Stock Appreciation Rights (SARs)

February 7, 2024 Chris Kawashima Beginner
Learn about stock appreciation rights (SARs), including how they work, how to participate, and how they may impact your taxes.

Stock appreciation rights (SARs) are a form of equity compensation tied to your company's stock performance over a specific period. If the stock's value climbs during that preset time, you receive a portion of the increase in either cash or stock. A primary benefit of SARs is that they allow you to profit from an increase in share price without having to buy stock.

We'll cover:

  • How SARs work 
  • How SARs are taxed 
  • Cost basis and tax forms 
  • Common questions about SARs

How SARs work

Your employer will issue a grant detailing the specifics of your stock appreciation rights. The grant includes a grant date, grant price, vesting dates, and expiration date.

  • Grant date is when your employer issues you the grant. It also typically determines the market price of the award and sets the start of the vesting schedule.
  • Grant price (also known as the exercise price) typically is the market price of the stock at the grant date and is the baseline to gauge how well the stock is performing. The value of your award is based on the excess value above the grant price.
  • Vesting date is the first day when you own the award outright—either as a cash payment or as a stock award, depending on the rules of your program.
  • Exercise period is the amount of time you have to claim the value of the SARs.
  • Expiration date is the last day you can exercise your SARs.

How SARs are taxed

You aren't taxed on SARs until you exercise the value in cash or stock. Then it is taxed as ordinary income. If you receive stock after the exercise, you also will pay tax on any additional gains at the time of selling the stock.

Taxes on SARs compensation

In most cases, your employer will withhold income taxes on your SARs compensation. Your employer will either hold back cash or stocks depending on the rules of your company's plan.

Taxes on stock sale

If you receive stock as SARs compensation and sell them later, you may incur a capital gain or loss depending on whether the stock value increased or decreased. If the sale price of your exercised stock exceeds your cost basis, you will be subject to capital gains tax.

If you sell shares within one year of claiming your SARs compensation, they will be subject to short-term capital gains and taxed at your income tax rate.

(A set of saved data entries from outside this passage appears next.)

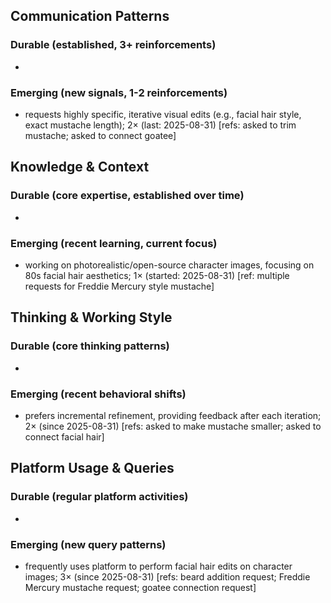 ## Communication Patterns
### Durable (established, 3+ reinforcements)
- 

### Emerging (new signals, 1-2 reinforcements)
- requests highly specific, iterative visual edits (e.g., facial hair style, exact mustache length); 2× (last: 2025-08-31) [refs: asked to trim mustache; asked to connect goatee]

## Knowledge & Context
### Durable (core expertise, established over time)
- 

### Emerging (recent learning, current focus)
- working on photorealistic/open-source character images, focusing on 80s facial hair aesthetics; 1× (started: 2025-08-31) [ref: multiple requests for Freddie Mercury style mustache]

## Thinking & Working Style
### Durable (core thinking patterns)
- 

### Emerging (recent behavioral shifts)
- prefers incremental refinement, providing feedback after each iteration; 2× (since 2025-08-31) [refs: asked to make mustache smaller; asked to connect facial hair]

## Platform Usage & Queries
### Durable (regular platform activities)
- 

### Emerging (new query patterns)
- frequently uses platform to perform facial hair edits on character images; 3× (since 2025-08-31) [refs: beard addition request; Freddie Mercury mustache request; goatee connection request]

You'll be subject to long-term capital gains if you sell after a year, and you'll be taxed at a lower rate.

Note: This section refers to U.S. taxation. International tax filers may have different obligations. Be sure to meet with a tax professional to discuss your specific situation.

Cost basis and tax forms

When filing your taxes, it's important to be mindful of the cost basis you report. Cost basis is the fair market value your company assigned to the shares at vesting. Using the correct cost basis helps ensure that you file correctly and aren't taxed more than the required amount. Refer to this cost basis sheet to help you determine the cost basis on your stock plan transactions so you can file your taxes accurately.

Those who sold shares will receive IRS Form 1099-B. Those who purchased shares will also receive the IRS Form 8949 from their employer.

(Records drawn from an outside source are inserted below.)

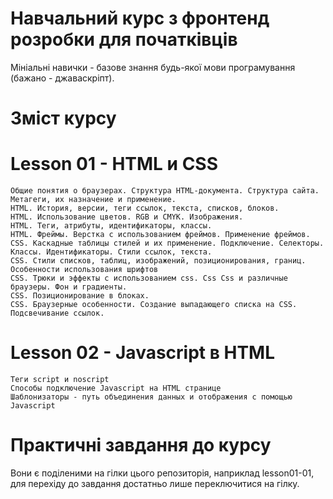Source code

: # Навчальний курс з фронтенд розробки для початківців

Мініальні навички - базове знання будь-якої мови програмування (бажано - джаваскріпт).

# Зміст курсу

# Lesson 01 - HTML и CSS

    Общие понятия о браузерах. Структура HTML-документа. Структура сайта. Метагеги, их назначение и применение.
    HTML. История, версии, теги ссылок, текста, списков, блоков.
    HTML. Использование цветов. RGB и CMYK. Изображения.
    HTML. Теги, атрибуты, идентификаторы, классы.
    HTML. Фреймы. Верстка с использованием фреймов. Применение фреймов.
    CSS. Каскадные таблицы стилей и их применение. Подключение. Селекторы. Классы. Идентификаторы. Стили ссылок, текста.
    CSS. Стили списков, таблиц, изображений, позиционирования, границ. Особенности использования шрифтов
    CSS. Трюки и эффекты с использованием css. Css Css и различные браузеры. Фон и градиенты.
    CSS. Позиционирование в блоках. 
    CSS. Браузерные особенности. Создание выпадающего списка на CSS. Подсвечивание ссылок.

# Lesson 02 - Javascript в HTML

    Теги script и noscript
    Способы подключение Javascript на HTML странице
    Шаблонизаторы - путь объединения данных и отображения с помощью Javascript
    


# Практичні завдання до курсу
Вони є поділеними на гілки цього репозиторія, наприклад lesson01-01, для перехіду до завдання достатньо лише переключитися на гілку.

Common questions about SARs

What happens if my company's stock is performing under the exercise price?

SARs compensation is subject to market fluctuations. You aren't able to exercise while the stock price is below its grant price. In this case, the SARs are considered "underwater," which means the current market value is less than the grant price and your SARs have no value.

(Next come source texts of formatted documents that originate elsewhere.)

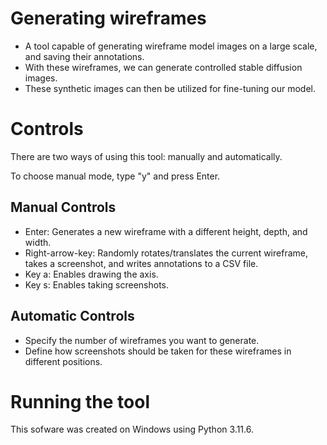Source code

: # Generating wireframes
- A tool capable of generating wireframe model images on a large scale, and saving their annotations. 
- With these wireframes, we can generate controlled stable diffusion images.
- These synthetic images can then be utilized for fine-tuning our model.

# Controls

There are two ways of using this tool: manually and automatically.

To choose manual mode, type "y" and press Enter.

## Manual Controls

- Enter: Generates a new wireframe with a different height, depth, and width.
- Right-arrow-key: Randomly rotates/translates the current wireframe, takes a screenshot, and writes annotations to a CSV file.
- Key a: Enables drawing the axis.
- Key s: Enables taking screenshots.

## Automatic Controls

- Specify the number of wireframes you want to generate.
- Define how screenshots should be taken for these wireframes in different positions.

# Running the tool

This sofware was created on Windows using Python 3.11.6.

How do SARs differ from stock options?

SARs and stock options are similar. Each gives you an opportunity to share in your company's financial success. However, there is one key difference. Unlike stock options, when you exercise your SARs, you don't have to pay for the original value of the award.

What happens to my SARs if I leave my company or retire?

Typically, leaving your company will trigger an acceleration of the SARs expiration, giving you a tighter timeline to exercise your award. Check your award grant with your employer.

Can I choose whether I get cash or stock?

Your employer's SARs plan dictates how you will be compensated. Check the plan rules to determine whether you will get cash, stocks, or a combination of the two.

How do I know when to exercise my SARs compensation?

You control the timing of exercising your SARs compensation. You can do it at any time during the exercise period. Remember, if your company's stock has dropped below the original grant price, you won't be able to claim the award because it has no value.